> _TASK_: Each record below must be returned exactly as shown.

> _MATERIAL TO PROCESS_:
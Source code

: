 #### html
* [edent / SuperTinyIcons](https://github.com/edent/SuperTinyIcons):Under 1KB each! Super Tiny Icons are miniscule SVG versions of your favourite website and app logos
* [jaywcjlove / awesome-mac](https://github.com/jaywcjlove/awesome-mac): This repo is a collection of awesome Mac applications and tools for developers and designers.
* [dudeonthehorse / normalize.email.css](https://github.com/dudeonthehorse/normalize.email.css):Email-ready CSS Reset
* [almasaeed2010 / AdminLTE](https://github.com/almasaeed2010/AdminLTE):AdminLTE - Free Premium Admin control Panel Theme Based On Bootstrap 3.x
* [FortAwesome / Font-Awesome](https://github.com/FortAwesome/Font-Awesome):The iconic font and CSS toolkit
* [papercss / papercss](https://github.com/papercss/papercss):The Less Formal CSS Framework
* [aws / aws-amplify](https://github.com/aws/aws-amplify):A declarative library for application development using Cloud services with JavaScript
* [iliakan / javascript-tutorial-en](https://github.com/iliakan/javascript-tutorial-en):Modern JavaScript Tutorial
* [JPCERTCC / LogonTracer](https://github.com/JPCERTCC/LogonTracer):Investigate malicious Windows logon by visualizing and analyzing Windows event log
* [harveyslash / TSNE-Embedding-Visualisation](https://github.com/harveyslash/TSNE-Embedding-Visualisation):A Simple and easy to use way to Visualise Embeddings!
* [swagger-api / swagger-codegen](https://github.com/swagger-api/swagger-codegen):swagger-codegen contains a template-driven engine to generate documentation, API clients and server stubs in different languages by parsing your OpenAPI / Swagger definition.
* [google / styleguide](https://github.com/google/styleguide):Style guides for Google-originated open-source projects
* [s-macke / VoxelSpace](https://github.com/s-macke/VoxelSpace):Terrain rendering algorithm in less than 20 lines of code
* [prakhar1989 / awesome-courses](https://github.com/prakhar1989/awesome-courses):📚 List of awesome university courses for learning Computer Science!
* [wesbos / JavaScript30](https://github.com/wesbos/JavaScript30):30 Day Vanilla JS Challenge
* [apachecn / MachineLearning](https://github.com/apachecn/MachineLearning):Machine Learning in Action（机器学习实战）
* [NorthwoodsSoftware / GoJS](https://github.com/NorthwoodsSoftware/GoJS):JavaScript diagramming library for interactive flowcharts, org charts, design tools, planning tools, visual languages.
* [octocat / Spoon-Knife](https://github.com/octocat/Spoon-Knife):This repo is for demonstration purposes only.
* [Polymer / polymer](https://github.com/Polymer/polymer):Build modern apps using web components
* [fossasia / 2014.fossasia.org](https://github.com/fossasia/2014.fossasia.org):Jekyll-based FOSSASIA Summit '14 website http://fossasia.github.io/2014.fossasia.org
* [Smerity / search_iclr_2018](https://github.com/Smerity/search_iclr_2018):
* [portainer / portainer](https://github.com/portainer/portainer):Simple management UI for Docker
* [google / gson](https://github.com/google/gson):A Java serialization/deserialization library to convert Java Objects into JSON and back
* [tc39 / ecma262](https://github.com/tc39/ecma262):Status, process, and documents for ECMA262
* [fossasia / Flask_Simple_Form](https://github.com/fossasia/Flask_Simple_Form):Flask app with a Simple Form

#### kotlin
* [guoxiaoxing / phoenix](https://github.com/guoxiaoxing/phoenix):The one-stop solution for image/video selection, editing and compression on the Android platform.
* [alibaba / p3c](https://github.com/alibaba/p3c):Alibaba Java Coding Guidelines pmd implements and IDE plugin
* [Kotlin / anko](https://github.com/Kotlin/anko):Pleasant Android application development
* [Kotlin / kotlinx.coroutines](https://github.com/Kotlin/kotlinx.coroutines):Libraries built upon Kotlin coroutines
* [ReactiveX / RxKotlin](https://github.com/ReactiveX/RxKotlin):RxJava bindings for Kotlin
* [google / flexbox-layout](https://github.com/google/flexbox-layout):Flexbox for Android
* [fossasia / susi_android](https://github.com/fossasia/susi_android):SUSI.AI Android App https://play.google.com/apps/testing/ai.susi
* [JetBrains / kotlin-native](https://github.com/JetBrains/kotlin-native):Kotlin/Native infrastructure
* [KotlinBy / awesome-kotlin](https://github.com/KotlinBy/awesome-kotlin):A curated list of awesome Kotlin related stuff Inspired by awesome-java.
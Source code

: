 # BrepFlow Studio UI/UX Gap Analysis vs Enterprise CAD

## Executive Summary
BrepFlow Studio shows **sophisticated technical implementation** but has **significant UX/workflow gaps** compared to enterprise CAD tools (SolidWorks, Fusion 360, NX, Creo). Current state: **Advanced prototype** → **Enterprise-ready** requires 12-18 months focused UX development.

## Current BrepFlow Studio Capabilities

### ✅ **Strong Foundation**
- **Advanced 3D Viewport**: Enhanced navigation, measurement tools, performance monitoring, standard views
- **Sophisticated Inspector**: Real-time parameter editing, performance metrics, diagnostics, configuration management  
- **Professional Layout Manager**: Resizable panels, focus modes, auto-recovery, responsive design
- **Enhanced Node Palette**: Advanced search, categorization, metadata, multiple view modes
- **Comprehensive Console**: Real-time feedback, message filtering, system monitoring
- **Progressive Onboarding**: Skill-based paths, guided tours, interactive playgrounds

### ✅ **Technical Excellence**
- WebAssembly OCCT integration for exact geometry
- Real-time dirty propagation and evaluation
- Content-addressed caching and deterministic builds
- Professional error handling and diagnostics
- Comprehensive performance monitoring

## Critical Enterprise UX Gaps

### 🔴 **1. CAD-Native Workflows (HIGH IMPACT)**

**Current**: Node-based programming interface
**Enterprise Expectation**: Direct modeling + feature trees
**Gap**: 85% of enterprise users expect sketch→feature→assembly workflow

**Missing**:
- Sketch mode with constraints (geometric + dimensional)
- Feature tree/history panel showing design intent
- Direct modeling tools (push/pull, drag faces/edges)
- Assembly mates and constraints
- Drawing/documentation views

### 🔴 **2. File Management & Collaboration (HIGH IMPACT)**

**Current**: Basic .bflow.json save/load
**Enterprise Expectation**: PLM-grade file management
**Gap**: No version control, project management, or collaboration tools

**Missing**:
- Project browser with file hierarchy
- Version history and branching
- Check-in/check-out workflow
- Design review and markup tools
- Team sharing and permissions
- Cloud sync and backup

> _THE ANSWER_:
Source code

: #### html
* [edent / SuperTinyIcons](https://github.com/edent/SuperTinyIcons):Under 1KB each! Super Tiny Icons are miniscule SVG versions of your favourite website and app logos
* [jaywcjlove / awesome-mac](https://github.com/jaywcjlove/awesome-mac): This repo is a collection of awesome Mac applications and tools for developers and designers.
* [dudeonthehorse / normalize.email.css](https://github.com/dudeonthehorse/normalize.email.css):Email-ready CSS Reset
* [almasaeed2010 / AdminLTE](https://github.com/almasaeed2010/AdminLTE):AdminLTE - Free Premium Admin control Panel Theme Based On Bootstrap 3.x
* [FortAwesome / Font-Awesome](https://github.com/FortAwesome/Font-Awesome):The iconic font and CSS toolkit
* [papercss / papercss](https://github.com/papercss/papercss):The Less Formal CSS Framework
* [aws / aws-amplify](https://github.com/aws/aws-amplify):A declarative library for application development using Cloud services with JavaScript
* [iliakan / javascript-tutorial-en](https://github.com/iliakan/javascript-tutorial-en):Modern JavaScript Tutorial
* [JPCERTCC / LogonTracer](https://github.com/JPCERTCC/LogonTracer):Investigate malicious Windows logon by visualizing and analyzing Windows event log
* [harveyslash / TSNE-Embedding-Visualisation](https://github.com/harveyslash/TSNE-Embedding-Visualisation):A Simple and easy to use way to Visualise Embeddings!
* [swagger-api / swagger-codegen](https://github.com/swagger-api/swagger-codegen):swagger-codegen contains a template-driven engine to generate documentation, API clients and server stubs in different languages by parsing your OpenAPI / Swagger definition.
* [google / styleguide](https://github.com/google/styleguide):Style guides for Google-originated open-source projects
* [s-macke / VoxelSpace](https://github.com/s-macke/VoxelSpace):Terrain rendering algorithm in less than 20 lines of code
* [prakhar1989 / awesome-courses](https://github.com/prakhar1989/awesome-courses):📚 List of awesome university courses for learning Computer Science!
* [wesbos / JavaScript30](https://github.com/wesbos/JavaScript30):30 Day Vanilla JS Challenge
* [apachecn / MachineLearning](https://github.com/apachecn/MachineLearning):Machine Learning in Action（机器学习实战）
* [NorthwoodsSoftware / GoJS](https://github.com/NorthwoodsSoftware/GoJS):JavaScript diagramming library for interactive flowcharts, org charts, design tools, planning tools, visual languages.
* [octocat / Spoon-Knife](https://github.com/octocat/Spoon-Knife):This repo is for demonstration purposes only.
* [Polymer / polymer](https://github.com/Polymer/polymer):Build modern apps using web components
* [fossasia / 2014.fossasia.org](https://github.com/fossasia/2014.fossasia.org):Jekyll-based FOSSASIA Summit '14 website http://fossasia.github.io/2014.fossasia.org
* [Smerity / search_iclr_2018](https://github.com/Smerity/search_iclr_2018):
* [portainer / portainer](https://github.com/portainer/portainer):Simple management UI for Docker
* [google / gson](https://github.com/google/gson):A Java serialization/deserialization library to convert Java Objects into JSON and back
* [tc39 / ecma262](https://github.com/tc39/ecma262):Status, process, and documents for ECMA262
* [fossasia / Flask_Simple_Form](https://github.com/fossasia/Flask_Simple_Form):Flask app with a Simple Form

#### kotlin
* [guoxiaoxing / phoenix](https://github.com/guoxiaoxing/phoenix):The one-stop solution for image/video selection, editing and compression on the Android platform.
* [alibaba / p3c](https://github.com/alibaba/p3c):Alibaba Java Coding Guidelines pmd implements and IDE plugin
* [Kotlin / anko](https://github.com/Kotlin/anko):Pleasant Android application development
* [Kotlin / kotlinx.coroutines](https://github.com/Kotlin/kotlinx.coroutines):Libraries built upon Kotlin coroutines
* [ReactiveX / RxKotlin](https://github.com/ReactiveX/RxKotlin):RxJava bindings for Kotlin
* [google / flexbox-layout](https://github.com/google/flexbox-layout):Flexbox for Android
* [fossasia / susi_android](https://github.com/fossasia/susi_android):SUSI.AI Android App https://play.google.com/apps/testing/ai.susi
* [JetBrains / kotlin-native](https://github.com/JetBrains/kotlin-native):Kotlin/Native infrastructure
* [KotlinBy / awesome-kotlin](https://github.com/KotlinBy/awesome-kotlin):A curated list of awesome Kotlin related stuff Inspired by awesome-java.
Source code

: # BrepFlow Studio UI/UX Gap Analysis vs Enterprise CAD

## Executive Summary
BrepFlow Studio shows **sophisticated technical implementation** but has **significant UX/workflow gaps** compared to enterprise CAD tools (SolidWorks, Fusion 360, NX, Creo). Current state: **Advanced prototype** → **Enterprise-ready** requires 12-18 months focused UX development.

## Current BrepFlow Studio Capabilities

### ✅ **Strong Foundation**
- **Advanced 3D Viewport**: Enhanced navigation, measurement tools, performance monitoring, standard views
- **Sophisticated Inspector**: Real-time parameter editing, performance metrics, diagnostics, configuration management  
- **Professional Layout Manager**: Resizable panels, focus modes, auto-recovery, responsive design
- **Enhanced Node Palette**: Advanced search, categorization, metadata, multiple view modes
- **Comprehensive Console**: Real-time feedback, message filtering, system monitoring
- **Progressive Onboarding**: Skill-based paths, guided tours, interactive playgrounds

### ✅ **Technical Excellence**
- WebAssembly OCCT integration for exact geometry
- Real-time dirty propagation and evaluation
- Content-addressed caching and deterministic builds
- Professional error handling and diagnostics
- Comprehensive performance monitoring

## Critical Enterprise UX Gaps

### 🔴 **1. CAD-Native Workflows (HIGH IMPACT)**

**Current**: Node-based programming interface
**Enterprise Expectation**: Direct modeling + feature trees
**Gap**: 85% of enterprise users expect sketch→feature→assembly workflow

**Missing**:
- Sketch mode with constraints (geometric + dimensional)
- Feature tree/history panel showing design intent
- Direct modeling tools (push/pull, drag faces/edges)
- Assembly mates and constraints
- Drawing/documentation views

### 🔴 **2. File Management & Collaboration (HIGH IMPACT)**

**Current**: Basic .bflow.json save/load
**Enterprise Expectation**: PLM-grade file management
**Gap**: No version control, project management, or collaboration tools

**Missing**:
- Project browser with file hierarchy
- Version history and branching
- Check-in/check-out workflow
- Design review and markup tools
- Team sharing and permissions
- Cloud sync and backup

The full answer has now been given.